◆ DATA TO USE

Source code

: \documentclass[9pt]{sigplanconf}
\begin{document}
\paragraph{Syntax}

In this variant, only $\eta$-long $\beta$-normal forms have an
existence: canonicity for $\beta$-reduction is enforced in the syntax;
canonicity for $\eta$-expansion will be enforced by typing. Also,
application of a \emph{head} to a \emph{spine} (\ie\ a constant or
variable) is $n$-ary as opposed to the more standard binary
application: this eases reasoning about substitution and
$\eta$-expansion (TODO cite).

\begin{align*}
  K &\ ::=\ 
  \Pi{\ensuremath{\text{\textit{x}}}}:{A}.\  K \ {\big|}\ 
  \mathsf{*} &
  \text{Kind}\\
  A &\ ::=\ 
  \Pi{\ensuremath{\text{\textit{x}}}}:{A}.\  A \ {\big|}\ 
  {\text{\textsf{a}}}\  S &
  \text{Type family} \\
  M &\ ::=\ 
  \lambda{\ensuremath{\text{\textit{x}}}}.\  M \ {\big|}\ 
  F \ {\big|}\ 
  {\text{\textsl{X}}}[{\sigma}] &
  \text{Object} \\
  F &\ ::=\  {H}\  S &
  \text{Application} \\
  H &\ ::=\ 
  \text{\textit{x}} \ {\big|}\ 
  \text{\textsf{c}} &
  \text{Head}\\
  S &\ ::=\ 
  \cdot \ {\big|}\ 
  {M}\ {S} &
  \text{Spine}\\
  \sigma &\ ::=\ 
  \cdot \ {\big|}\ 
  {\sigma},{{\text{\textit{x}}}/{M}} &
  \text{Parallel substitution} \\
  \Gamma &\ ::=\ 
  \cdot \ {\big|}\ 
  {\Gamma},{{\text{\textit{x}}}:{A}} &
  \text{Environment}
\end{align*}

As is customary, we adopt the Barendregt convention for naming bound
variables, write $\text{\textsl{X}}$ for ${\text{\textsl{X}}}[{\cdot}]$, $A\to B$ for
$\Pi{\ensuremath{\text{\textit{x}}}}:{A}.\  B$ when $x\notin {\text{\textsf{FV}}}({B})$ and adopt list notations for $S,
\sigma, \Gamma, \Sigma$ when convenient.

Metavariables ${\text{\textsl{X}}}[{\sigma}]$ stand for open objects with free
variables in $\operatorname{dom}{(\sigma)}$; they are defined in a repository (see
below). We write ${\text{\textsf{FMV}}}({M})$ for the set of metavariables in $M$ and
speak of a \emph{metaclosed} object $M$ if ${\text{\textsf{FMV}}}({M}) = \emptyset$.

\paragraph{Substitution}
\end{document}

◆ WORK REQUEST
The listing above must be transcribed exactly, line by line.

◆ TASK SOLUTION
Source code

: \documentclass[9pt]{sigplanconf}
\begin{document}
\paragraph{Syntax}

In this variant, only $\eta$-long $\beta$-normal forms have an
existence: canonicity for $\beta$-reduction is enforced in the syntax;
canonicity for $\eta$-expansion will be enforced by typing. Also,
application of a \emph{head} to a \emph{spine} (\ie\ a constant or
variable) is $n$-ary as opposed to the more standard binary
application: this eases reasoning about substitution and
$\eta$-expansion (TODO cite).

\begin{align*}
  K &\ ::=\ 
  \Pi{\ensuremath{\text{\textit{x}}}}:{A}.\  K \ {\big|}\ 
  \mathsf{*} &
  \text{Kind}\\
  A &\ ::=\ 
  \Pi{\ensuremath{\text{\textit{x}}}}:{A}.\  A \ {\big|}\ 
  {\text{\textsf{a}}}\  S &
  \text{Type family} \\
  M &\ ::=\ 
  \lambda{\ensuremath{\text{\textit{x}}}}.\  M \ {\big|}\ 
  F \ {\big|}\ 
  {\text{\textsl{X}}}[{\sigma}] &
  \text{Object} \\
  F &\ ::=\  {H}\  S &
  \text{Application} \\
  H &\ ::=\ 
  \text{\textit{x}} \ {\big|}\ 
  \text{\textsf{c}} &
  \text{Head}\\
  S &\ ::=\ 
  \cdot \ {\big|}\ 
  {M}\ {S} &
  \text{Spine}\\
  \sigma &\ ::=\ 
  \cdot \ {\big|}\ 
  {\sigma},{{\text{\textit{x}}}/{M}} &
  \text{Parallel substitution} \\
  \Gamma &\ ::=\ 
  \cdot \ {\big|}\ 
  {\Gamma},{{\text{\textit{x}}}:{A}} &
  \text{Environment}
\end{align*}

As is customary, we adopt the Barendregt convention for naming bound
variables, write $\text{\textsl{X}}$ for ${\text{\textsl{X}}}[{\cdot}]$, $A\to B$ for
$\Pi{\ensuremath{\text{\textit{x}}}}:{A}.\  B$ when $x\notin {\text{\textsf{FV}}}({B})$ and adopt list notations for $S,
\sigma, \Gamma, \Sigma$ when convenient.

Metavariables ${\text{\textsl{X}}}[{\sigma}]$ stand for open objects with free
variables in $\operatorname{dom}{(\sigma)}$; they are defined in a repository (see
below). We write ${\text{\textsf{FMV}}}({M})$ for the set of metavariables in $M$ and
speak of a \emph{metaclosed} object $M$ if ${\text{\textsf{FMV}}}({M}) = \emptyset$.

\paragraph{Substitution}
\end{document}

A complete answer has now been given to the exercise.